Il ricorso dell’amministratore è inammissibile per difetto di interesse: le operazioni di spoliazione del patrimonio sociale non hanno accresciuto il suo patrimonio personale, sicché egli non può vantare alcun interesse concreto alla revoca della statuizione. Analogo difetto di interesse colpisce il ricorso della coimputata per le statuizioni relative a operazioni cui è rimasta estranea.

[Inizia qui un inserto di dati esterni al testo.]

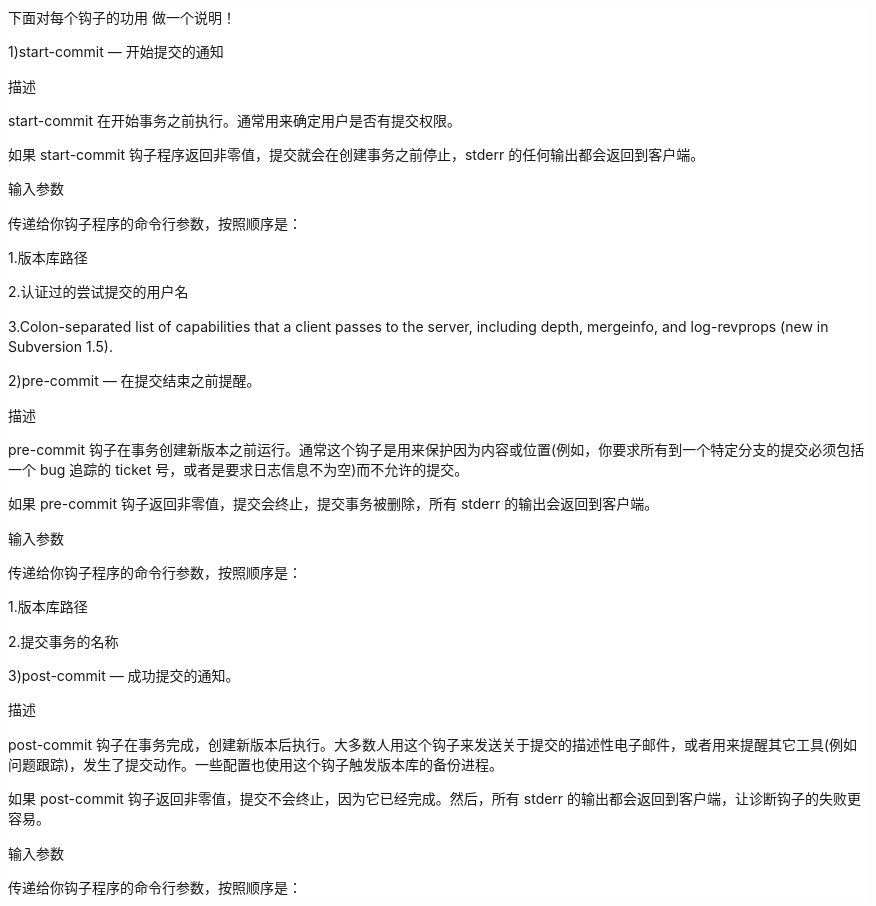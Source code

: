 
下面对每个钩子的功用 做一个说明！

 

1)start-commit — 开始提交的通知

描述

 

start-commit 在开始事务之前执行。通常用来确定用户是否有提交权限。

 

如果 start-commit 钩子程序返回非零值，提交就会在创建事务之前停止，stderr 的任何输出都会返回到客户端。

输入参数

 

传递给你钩子程序的命令行参数，按照顺序是：

1.版本库路径

2.认证过的尝试提交的用户名

3.Colon-separated list of capabilities that a client passes to the server, including depth, mergeinfo, and log-revprops (new in Subversion 1.5).

 

2)pre-commit — 在提交结束之前提醒。

描述

pre-commit 钩子在事务创建新版本之前运行。通常这个钩子是用来保护因为内容或位置(例如，你要求所有到一个特定分支的提交必须包括一个 bug 追踪的 ticket 号，或者是要求日志信息不为空)而不允许的提交。

如果 pre-commit 钩子返回非零值，提交会终止，提交事务被删除，所有 stderr 的输出会返回到客户端。

 

输入参数

 

传递给你钩子程序的命令行参数，按照顺序是：

1.版本库路径

2.提交事务的名称

 

3)post-commit — 成功提交的通知。

描述

 

post-commit 钩子在事务完成，创建新版本后执行。大多数人用这个钩子来发送关于提交的描述性电子邮件，或者用来提醒其它工具(例如问题跟踪)，发生了提交动作。一些配置也使用这个钩子触发版本库的备份进程。

如果 post-commit 钩子返回非零值，提交不会终止，因为它已经完成。然后，所有 stderr 的输出都会返回到客户端，让诊断钩子的失败更容易。

输入参数

传递给你钩子程序的命令行参数，按照顺序是：
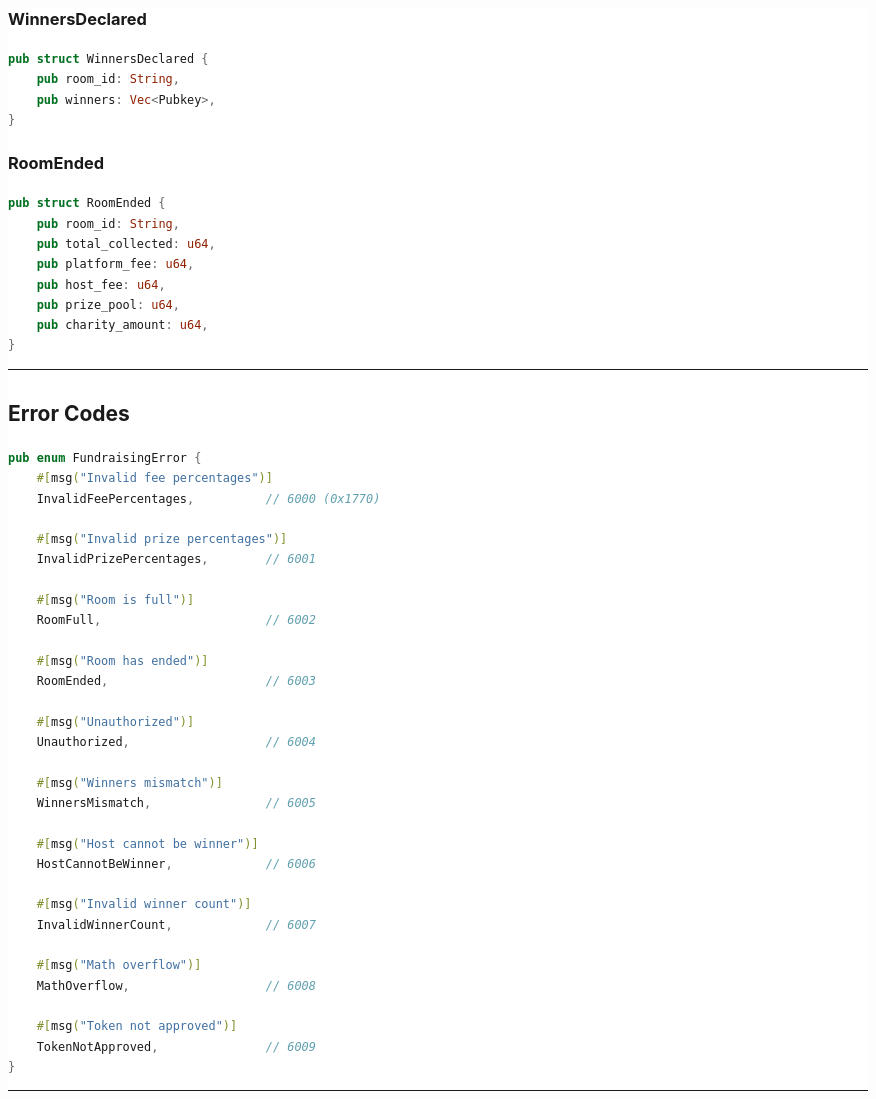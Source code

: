 ### WinnersDeclared
```rust
pub struct WinnersDeclared {
    pub room_id: String,
    pub winners: Vec<Pubkey>,
}
```

### RoomEnded
```rust
pub struct RoomEnded {
    pub room_id: String,
    pub total_collected: u64,
    pub platform_fee: u64,
    pub host_fee: u64,
    pub prize_pool: u64,
    pub charity_amount: u64,
}
```

---

## Error Codes

```rust
pub enum FundraisingError {
    #[msg("Invalid fee percentages")]
    InvalidFeePercentages,          // 6000 (0x1770)

    #[msg("Invalid prize percentages")]
    InvalidPrizePercentages,        // 6001

    #[msg("Room is full")]
    RoomFull,                       // 6002

    #[msg("Room has ended")]
    RoomEnded,                      // 6003

    #[msg("Unauthorized")]
    Unauthorized,                   // 6004

    #[msg("Winners mismatch")]
    WinnersMismatch,                // 6005

    #[msg("Host cannot be winner")]
    HostCannotBeWinner,             // 6006

    #[msg("Invalid winner count")]
    InvalidWinnerCount,             // 6007

    #[msg("Math overflow")]
    MathOverflow,                   // 6008

    #[msg("Token not approved")]
    TokenNotApproved,               // 6009
}
```

---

Quanto all’operazione che l’ha vista acquirente, la Corte ribadisce la natura diretta della confisca — che colpisce proprio i beni oggetto delle transazioni fraudolente — e la sua compatibilità con la declaratoria di prescrizione alle condizioni fissate dalle Sezioni Unite Lucci: nella specie la Corte territoriale non si è limitata a una conferma automatica, ma ha riesaminato i singoli episodi di sottrazione fraudolenta. Il terzo motivo, su liceità delle alienazioni ed elemento soggettivo, è generico: la sentenza impugnata aveva evidenziato, tra l’altro, il doppio trasferimento dei medesimi beni, conciliazioni giudiziali fondate su scritture private mai rinvenute e successive all’inizio delle verifiche fiscali, l’incapienza reddituale dell’acquirente rispetto al prezzo pattuito e l’assenza di versamenti tracciati, concludendo per l’alienazione simulata di beni rimasti nella disponibilità del venditore. A fronte di ciò il ricorso non si confronta con la ratio decidendi (Cass. n. 19364/2024; n. 28011/2013). Entrambi i ricorsi sono dichiarati inammissibili, con condanna alle spese e al versamento di 3.000 euro alla Cassa delle ammende ciascuno.

Implicazioni pratiche

Per chi difende in procedimenti ex art. 11 d.lgs. n. 74/2000, due indicazioni nette. Primo: la prescrizione non travolge la confisca diretta dei beni oggetto degli atti fraudolenti, se la condanna di primo grado c’è stata e l’accertamento di merito regge nei gradi successivi — la strategia dilatoria non mette al riparo i beni. Secondo: l’interesse a impugnare la confisca va verificato in concreto, posizione per posizione; e il terzo acquirente «di famiglia» che voglia contestare la simulazione deve aggredire specificamente gli indici valorizzati dai giudici (capienza reddituale, tracciabilità dei pagamenti, cronologia degli atti rispetto alle verifiche), non riproporre genericamente la liceità formale degli atti.